● **TASK DESCRIPTION**: The response must be made up of the lines in the entries below that contain "centering".

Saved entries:
..............................
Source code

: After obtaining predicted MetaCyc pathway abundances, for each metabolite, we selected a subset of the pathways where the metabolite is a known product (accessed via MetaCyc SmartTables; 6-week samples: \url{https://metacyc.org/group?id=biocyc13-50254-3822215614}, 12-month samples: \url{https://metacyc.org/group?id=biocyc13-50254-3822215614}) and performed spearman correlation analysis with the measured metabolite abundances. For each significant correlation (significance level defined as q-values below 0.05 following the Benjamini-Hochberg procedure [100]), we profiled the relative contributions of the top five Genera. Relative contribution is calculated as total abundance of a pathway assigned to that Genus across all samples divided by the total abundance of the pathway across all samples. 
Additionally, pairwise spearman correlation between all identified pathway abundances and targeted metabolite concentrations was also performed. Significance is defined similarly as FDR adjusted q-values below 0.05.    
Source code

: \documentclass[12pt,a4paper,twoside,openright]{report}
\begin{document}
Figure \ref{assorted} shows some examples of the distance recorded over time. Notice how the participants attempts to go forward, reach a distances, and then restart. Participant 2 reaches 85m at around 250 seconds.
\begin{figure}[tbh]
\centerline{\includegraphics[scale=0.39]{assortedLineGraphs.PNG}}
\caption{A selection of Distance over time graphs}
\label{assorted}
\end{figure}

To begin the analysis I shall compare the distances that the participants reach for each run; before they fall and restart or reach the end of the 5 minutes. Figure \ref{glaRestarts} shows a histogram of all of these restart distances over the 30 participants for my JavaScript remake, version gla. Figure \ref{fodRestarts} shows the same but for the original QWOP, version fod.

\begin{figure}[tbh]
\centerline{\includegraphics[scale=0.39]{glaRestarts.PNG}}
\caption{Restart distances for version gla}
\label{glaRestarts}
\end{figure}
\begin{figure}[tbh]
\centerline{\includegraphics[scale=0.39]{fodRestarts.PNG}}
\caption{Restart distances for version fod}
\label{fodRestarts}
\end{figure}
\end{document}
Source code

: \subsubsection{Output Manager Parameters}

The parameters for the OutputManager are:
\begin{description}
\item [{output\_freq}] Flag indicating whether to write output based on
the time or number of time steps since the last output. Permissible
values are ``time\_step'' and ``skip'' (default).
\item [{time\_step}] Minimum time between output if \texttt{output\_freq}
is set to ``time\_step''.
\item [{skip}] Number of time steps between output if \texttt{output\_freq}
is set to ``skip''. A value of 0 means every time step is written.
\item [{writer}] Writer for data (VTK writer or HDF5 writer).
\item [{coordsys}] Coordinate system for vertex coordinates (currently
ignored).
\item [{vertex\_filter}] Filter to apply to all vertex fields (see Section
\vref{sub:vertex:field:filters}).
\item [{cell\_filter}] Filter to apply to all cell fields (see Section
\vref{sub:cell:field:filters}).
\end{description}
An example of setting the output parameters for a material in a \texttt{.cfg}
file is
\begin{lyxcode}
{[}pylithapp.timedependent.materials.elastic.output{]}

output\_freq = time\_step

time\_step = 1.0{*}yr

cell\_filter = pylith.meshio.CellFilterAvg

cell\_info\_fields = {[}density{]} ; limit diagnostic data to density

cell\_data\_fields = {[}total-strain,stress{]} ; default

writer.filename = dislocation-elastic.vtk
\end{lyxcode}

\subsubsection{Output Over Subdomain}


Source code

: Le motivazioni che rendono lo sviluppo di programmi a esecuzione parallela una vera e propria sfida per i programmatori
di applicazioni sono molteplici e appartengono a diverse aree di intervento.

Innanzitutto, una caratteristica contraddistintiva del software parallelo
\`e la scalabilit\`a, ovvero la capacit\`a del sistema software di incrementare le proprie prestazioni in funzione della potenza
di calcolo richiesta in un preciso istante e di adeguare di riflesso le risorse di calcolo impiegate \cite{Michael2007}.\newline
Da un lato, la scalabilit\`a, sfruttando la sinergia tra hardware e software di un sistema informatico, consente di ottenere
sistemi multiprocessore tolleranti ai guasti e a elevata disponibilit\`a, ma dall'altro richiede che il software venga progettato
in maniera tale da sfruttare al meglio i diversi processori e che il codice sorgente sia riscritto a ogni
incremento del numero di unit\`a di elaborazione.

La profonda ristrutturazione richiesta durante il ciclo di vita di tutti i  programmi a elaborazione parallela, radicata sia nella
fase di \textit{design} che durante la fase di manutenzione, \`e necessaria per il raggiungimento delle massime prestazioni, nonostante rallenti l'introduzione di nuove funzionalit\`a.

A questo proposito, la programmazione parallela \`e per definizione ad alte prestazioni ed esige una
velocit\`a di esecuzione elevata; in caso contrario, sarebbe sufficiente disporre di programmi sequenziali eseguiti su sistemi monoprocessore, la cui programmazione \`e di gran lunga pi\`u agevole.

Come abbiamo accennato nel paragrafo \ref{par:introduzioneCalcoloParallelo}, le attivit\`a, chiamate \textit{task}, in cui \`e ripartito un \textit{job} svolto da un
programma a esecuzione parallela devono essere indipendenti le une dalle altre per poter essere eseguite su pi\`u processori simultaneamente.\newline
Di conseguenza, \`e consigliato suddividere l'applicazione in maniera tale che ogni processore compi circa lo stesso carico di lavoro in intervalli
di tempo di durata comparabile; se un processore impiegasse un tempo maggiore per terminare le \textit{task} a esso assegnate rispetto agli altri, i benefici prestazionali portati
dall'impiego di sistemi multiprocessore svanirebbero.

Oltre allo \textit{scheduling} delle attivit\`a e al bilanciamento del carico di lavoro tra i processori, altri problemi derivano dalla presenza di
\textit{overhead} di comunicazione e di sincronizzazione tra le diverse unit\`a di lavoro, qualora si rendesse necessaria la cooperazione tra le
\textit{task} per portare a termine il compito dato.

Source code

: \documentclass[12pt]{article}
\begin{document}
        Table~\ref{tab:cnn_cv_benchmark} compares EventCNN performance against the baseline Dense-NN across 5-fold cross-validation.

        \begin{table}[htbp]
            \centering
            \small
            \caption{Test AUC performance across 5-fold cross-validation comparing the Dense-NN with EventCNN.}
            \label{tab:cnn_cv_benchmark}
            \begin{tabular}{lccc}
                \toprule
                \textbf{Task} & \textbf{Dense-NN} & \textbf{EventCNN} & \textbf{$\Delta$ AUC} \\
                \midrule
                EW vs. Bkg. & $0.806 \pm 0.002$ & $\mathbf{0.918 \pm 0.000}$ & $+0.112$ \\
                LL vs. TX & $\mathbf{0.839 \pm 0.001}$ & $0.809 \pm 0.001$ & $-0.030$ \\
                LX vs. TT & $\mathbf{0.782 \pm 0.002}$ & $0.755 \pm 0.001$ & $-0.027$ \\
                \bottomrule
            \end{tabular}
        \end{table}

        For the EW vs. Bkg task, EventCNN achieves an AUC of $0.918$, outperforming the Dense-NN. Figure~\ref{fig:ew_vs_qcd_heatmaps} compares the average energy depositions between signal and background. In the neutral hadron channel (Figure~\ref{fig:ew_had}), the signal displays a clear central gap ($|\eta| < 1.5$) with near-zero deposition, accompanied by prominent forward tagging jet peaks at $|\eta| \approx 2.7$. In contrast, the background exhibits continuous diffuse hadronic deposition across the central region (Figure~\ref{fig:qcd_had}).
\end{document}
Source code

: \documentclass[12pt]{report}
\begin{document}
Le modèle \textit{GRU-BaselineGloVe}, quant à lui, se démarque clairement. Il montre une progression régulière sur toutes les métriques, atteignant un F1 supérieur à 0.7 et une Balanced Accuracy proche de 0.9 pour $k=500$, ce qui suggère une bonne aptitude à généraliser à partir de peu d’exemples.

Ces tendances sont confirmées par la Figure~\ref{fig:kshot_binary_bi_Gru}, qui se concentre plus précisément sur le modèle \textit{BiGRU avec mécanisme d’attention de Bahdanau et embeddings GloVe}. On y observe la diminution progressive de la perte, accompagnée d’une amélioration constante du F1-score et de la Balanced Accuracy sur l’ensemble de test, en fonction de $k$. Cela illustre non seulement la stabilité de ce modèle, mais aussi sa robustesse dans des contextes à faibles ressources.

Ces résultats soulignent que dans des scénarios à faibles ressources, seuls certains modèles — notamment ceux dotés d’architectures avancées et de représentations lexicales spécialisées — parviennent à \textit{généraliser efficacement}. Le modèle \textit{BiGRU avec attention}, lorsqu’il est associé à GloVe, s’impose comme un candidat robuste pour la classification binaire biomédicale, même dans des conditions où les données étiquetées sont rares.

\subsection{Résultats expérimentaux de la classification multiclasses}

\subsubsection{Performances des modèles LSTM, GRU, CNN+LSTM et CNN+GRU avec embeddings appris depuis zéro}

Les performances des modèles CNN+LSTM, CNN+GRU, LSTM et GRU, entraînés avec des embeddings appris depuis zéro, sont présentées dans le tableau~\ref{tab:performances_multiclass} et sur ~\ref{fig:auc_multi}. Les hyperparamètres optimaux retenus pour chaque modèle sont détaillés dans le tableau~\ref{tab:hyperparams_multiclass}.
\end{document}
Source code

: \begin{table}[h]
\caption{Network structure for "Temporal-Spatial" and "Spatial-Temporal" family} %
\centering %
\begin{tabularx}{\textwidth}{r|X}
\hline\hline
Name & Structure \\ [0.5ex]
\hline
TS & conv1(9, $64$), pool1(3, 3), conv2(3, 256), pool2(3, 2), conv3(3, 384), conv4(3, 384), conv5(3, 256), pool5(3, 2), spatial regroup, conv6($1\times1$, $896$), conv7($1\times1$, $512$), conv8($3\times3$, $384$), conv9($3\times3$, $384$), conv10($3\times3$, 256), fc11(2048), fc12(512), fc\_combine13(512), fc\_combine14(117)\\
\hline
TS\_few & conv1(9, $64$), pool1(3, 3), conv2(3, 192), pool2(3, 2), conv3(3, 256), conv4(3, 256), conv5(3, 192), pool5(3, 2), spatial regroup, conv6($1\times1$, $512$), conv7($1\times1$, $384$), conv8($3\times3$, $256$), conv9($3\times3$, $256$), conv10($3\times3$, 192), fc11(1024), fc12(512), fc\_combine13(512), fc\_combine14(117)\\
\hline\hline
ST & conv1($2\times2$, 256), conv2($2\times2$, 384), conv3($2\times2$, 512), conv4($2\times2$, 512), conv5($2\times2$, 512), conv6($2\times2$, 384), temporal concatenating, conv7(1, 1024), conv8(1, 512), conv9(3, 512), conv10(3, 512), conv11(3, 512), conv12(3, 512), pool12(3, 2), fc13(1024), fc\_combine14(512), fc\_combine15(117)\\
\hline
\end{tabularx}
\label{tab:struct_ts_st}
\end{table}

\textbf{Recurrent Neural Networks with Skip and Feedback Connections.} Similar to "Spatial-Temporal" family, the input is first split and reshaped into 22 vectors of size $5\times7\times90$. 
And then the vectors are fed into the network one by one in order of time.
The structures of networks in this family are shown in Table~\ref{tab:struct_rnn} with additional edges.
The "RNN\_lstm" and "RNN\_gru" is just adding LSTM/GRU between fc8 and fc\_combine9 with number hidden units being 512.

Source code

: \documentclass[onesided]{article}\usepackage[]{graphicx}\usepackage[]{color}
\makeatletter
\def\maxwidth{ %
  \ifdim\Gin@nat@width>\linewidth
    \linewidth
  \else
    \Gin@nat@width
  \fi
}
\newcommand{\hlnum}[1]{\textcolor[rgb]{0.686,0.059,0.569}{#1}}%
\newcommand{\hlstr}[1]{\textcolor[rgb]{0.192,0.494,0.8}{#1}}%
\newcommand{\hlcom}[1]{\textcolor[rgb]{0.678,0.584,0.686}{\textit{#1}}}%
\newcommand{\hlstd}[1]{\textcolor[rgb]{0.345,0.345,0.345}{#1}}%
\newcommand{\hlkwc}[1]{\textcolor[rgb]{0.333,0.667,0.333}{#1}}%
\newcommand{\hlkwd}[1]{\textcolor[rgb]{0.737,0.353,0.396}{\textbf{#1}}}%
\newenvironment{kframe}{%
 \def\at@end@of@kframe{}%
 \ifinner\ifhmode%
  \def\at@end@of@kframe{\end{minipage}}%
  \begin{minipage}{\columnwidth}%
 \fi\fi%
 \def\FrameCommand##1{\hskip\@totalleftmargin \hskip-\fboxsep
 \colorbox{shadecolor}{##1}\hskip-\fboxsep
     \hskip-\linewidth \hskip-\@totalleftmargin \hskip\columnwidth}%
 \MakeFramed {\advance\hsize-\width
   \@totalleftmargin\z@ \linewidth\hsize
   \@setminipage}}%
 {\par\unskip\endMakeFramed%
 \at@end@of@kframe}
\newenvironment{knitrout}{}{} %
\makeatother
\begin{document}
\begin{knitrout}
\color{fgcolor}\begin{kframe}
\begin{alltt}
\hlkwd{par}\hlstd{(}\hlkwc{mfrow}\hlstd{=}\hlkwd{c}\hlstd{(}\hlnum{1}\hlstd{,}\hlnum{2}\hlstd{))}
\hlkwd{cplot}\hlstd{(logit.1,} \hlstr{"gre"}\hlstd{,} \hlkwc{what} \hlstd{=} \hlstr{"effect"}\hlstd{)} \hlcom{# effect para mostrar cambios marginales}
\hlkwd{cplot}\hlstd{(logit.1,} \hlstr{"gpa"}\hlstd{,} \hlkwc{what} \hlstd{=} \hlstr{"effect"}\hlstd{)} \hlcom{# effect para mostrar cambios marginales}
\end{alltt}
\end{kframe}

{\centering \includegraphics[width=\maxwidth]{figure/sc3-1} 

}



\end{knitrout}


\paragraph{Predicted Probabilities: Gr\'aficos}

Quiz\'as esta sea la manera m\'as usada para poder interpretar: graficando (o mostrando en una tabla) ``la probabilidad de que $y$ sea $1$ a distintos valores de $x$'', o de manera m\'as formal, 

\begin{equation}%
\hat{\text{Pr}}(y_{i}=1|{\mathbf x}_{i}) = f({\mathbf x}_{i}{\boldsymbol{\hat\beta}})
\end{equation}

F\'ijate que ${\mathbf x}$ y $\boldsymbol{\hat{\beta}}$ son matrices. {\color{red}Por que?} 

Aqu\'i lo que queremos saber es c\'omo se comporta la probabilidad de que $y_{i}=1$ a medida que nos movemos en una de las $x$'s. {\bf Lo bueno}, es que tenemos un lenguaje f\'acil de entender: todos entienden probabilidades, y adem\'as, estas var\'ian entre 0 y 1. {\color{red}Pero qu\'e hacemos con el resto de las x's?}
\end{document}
..............................
● **RESPONSE TO THIS TASK**:
            \centering
\centering %
{\centering \includegraphics[width=\maxwidth]{figure/sc3-1} 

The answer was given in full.